Dear Roger, this is probably not the right place to ask this kind of question, but since I have noticed the space I created opening the issue is still open, I will try, hoping not to bother you. Perhaps this might help users of the spdep package to use some of its functions with greater awareness. I am trying to find a satisfactory answer to the following question, but so far, I have yet to succeed: what is the range of local moran values? is there any minimum or maximum value (as for the global moran index, -1 and 1)? From what I found having a deep look at the literature, scholars refer to its range just saying that it can assume positive or negative values, but nothing is told about the minimum and maximum values it can assume to help its interpretation. In addition, from what I understood, the choice of weights should further affect the values it can return and its range. Any insights about this question or some references where to find the answer would be very appreciated, thanks in advance.

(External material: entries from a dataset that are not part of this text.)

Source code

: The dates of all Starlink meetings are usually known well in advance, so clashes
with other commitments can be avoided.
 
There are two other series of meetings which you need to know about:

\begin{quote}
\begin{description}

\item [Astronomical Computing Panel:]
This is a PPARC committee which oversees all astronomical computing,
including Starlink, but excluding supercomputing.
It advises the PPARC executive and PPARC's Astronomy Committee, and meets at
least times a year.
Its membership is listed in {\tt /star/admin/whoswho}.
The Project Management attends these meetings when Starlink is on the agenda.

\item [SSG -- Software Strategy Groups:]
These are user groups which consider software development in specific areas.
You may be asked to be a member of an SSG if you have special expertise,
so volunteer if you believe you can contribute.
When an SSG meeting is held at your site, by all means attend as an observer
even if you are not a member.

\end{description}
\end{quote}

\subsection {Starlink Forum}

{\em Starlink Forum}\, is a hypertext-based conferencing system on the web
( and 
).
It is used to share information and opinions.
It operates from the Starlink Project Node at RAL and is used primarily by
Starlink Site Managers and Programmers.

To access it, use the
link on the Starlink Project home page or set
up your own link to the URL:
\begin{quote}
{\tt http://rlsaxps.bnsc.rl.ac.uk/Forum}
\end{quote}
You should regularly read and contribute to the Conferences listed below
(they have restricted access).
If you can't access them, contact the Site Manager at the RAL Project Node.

rsbivand commented 1 year ago

The range of global Moran's I is also unknown, and is not (-1, 1) in general. Please refer to ?localmoran.sad and ?localmoran.exact for references to articles:

Tiefelsdorf, M. 2002 The Saddlepoint approximation of Moran's I and local Moran's Ii reference distributions and their numerical evaluation. Geographical Analysis, 34, pp. 187-206.

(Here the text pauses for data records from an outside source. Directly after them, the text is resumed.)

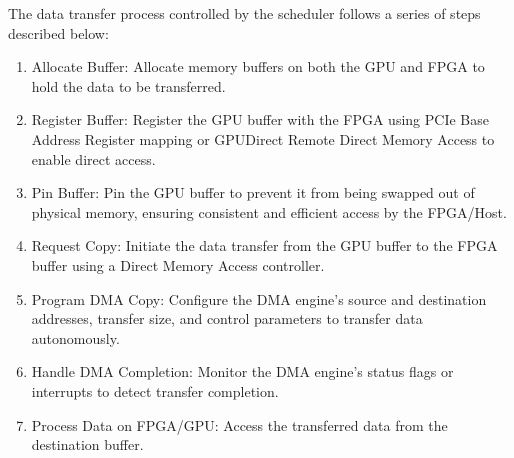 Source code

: The data transfer process controlled by the scheduler follows a series of steps described below: 
\begin{enumerate}
  \item Allocate Buffer: Allocate memory buffers on both the GPU and FPGA to hold the data to be transferred.
  \item Register Buffer: Register the GPU buffer with the FPGA using PCIe Base Address Register mapping or GPUDirect Remote Direct Memory Access to enable direct access.
  \item Pin Buffer: Pin the GPU buffer to prevent it from being swapped out of physical memory, ensuring consistent and efficient access by the FPGA/Host.
  \item Request Copy: Initiate the data transfer from the GPU buffer to the FPGA buffer using a Direct Memory Access controller.
  \item Program DMA Copy: Configure the DMA engine's source and destination addresses, transfer size, and control parameters to transfer data autonomously.
  \item Handle DMA Completion: Monitor the DMA engine's status flags or interrupts to detect transfer completion.
  \item Process Data on FPGA/GPU: Access the transferred data from the destination buffer.
\end{enumerate}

Bivand RS, Müller W, Reder M (2009) Power calculations for global and local Moran’s I. Comput Stat Data Anal 53:2859–2872.

Ramon-88 commented 1 year ago

Thanks for the references you sent me, I have read both papers and from what I understood, in short, is that the value of the local Moran index is determined by the minimum and maximum eigenvalues of the spatial weights matrix, so different coding schemes will give different ranges. What I'm still missing, but for my limitation, is how to interpret the local Moran values We know that a positive value of the local Moran statistic indicates that a location i has neighbouring locations with similarly high or low values, while a negative value informs us that the location i is surrounded by units with dissimilar values. But what is the difference between an areal unit reporting a value of let's say,7.009 and an areal unit with a local moran value of 1.082? Both the values inform us that the units have neighbouring locations with similarly high or low values, but 1.082 it is not the same of 7.009. Does the higher value tell us something about the strength of the relationship with the other units, or is it somehow related to the variance of the variable under study?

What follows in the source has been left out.